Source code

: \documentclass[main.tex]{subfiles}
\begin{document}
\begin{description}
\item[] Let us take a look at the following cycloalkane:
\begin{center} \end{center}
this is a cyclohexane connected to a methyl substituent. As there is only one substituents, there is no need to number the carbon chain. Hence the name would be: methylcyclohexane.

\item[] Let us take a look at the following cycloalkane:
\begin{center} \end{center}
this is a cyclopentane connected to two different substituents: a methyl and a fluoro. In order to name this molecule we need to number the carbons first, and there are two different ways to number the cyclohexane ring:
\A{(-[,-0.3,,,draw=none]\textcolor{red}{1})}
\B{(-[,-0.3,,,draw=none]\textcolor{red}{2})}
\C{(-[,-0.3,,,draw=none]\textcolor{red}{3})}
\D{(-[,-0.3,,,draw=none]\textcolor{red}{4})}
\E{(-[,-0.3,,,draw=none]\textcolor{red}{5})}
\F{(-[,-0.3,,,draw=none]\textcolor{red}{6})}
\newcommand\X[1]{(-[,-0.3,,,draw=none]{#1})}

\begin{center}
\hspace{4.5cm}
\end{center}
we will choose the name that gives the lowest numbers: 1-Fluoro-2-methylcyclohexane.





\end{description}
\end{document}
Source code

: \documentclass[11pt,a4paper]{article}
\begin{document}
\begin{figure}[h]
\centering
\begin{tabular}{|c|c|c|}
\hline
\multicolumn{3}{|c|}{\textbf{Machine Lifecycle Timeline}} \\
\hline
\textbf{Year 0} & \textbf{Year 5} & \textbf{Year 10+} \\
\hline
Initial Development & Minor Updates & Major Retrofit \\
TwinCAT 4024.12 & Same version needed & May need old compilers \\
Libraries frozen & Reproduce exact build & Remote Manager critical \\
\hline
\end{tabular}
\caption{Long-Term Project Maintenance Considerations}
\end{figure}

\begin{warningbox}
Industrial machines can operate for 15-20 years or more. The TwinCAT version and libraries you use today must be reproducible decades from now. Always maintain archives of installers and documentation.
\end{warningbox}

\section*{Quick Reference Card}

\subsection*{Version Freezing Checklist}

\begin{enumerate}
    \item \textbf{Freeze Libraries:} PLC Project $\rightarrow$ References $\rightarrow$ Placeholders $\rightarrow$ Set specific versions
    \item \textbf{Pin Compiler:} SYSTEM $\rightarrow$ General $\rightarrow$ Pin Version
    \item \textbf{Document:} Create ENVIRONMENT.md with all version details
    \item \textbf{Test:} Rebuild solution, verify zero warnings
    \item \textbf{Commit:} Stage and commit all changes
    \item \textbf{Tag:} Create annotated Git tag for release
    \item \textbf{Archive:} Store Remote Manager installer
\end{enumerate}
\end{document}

-- TASK STATEMENT --
In your answer, reproduce every entry exactly as it was written.

-- WRITTEN ANSWER --
Source code

: \documentclass[main.tex]{subfiles}
\begin{document}
\begin{description}
\item[] Let us take a look at the following cycloalkane:
\begin{center} \end{center}
this is a cyclohexane connected to a methyl substituent. As there is only one substituents, there is no need to number the carbon chain. Hence the name would be: methylcyclohexane.

\item[] Let us take a look at the following cycloalkane:
\begin{center} \end{center}
this is a cyclopentane connected to two different substituents: a methyl and a fluoro. In order to name this molecule we need to number the carbons first, and there are two different ways to number the cyclohexane ring:
\A{(-[,-0.3,,,draw=none]\textcolor{red}{1})}
\B{(-[,-0.3,,,draw=none]\textcolor{red}{2})}
\C{(-[,-0.3,,,draw=none]\textcolor{red}{3})}
\D{(-[,-0.3,,,draw=none]\textcolor{red}{4})}
\E{(-[,-0.3,,,draw=none]\textcolor{red}{5})}
\F{(-[,-0.3,,,draw=none]\textcolor{red}{6})}
\newcommand\X[1]{(-[,-0.3,,,draw=none]{#1})}

\begin{center}
\hspace{4.5cm}
\end{center}
we will choose the name that gives the lowest numbers: 1-Fluoro-2-methylcyclohexane.





\end{description}
\end{document}
Source code

: \documentclass[11pt,a4paper]{article}
\begin{document}
\begin{figure}[h]
\centering
\begin{tabular}{|c|c|c|}
\hline
\multicolumn{3}{|c|}{\textbf{Machine Lifecycle Timeline}} \\
\hline
\textbf{Year 0} & \textbf{Year 5} & \textbf{Year 10+} \\
\hline
Initial Development & Minor Updates & Major Retrofit \\
TwinCAT 4024.12 & Same version needed & May need old compilers \\
Libraries frozen & Reproduce exact build & Remote Manager critical \\
\hline
\end{tabular}
\caption{Long-Term Project Maintenance Considerations}
\end{figure}

\begin{warningbox}
Industrial machines can operate for 15-20 years or more. The TwinCAT version and libraries you use today must be reproducible decades from now. Always maintain archives of installers and documentation.
\end{warningbox}

\section*{Quick Reference Card}

\subsection*{Version Freezing Checklist}

\begin{enumerate}
    \item \textbf{Freeze Libraries:} PLC Project $\rightarrow$ References $\rightarrow$ Placeholders $\rightarrow$ Set specific versions
    \item \textbf{Pin Compiler:} SYSTEM $\rightarrow$ General $\rightarrow$ Pin Version
    \item \textbf{Document:} Create ENVIRONMENT.md with all version details
    \item \textbf{Test:} Rebuild solution, verify zero warnings
    \item \textbf{Commit:} Stage and commit all changes
    \item \textbf{Tag:} Create annotated Git tag for release
    \item \textbf{Archive:} Store Remote Manager installer
\end{enumerate}
\end{document}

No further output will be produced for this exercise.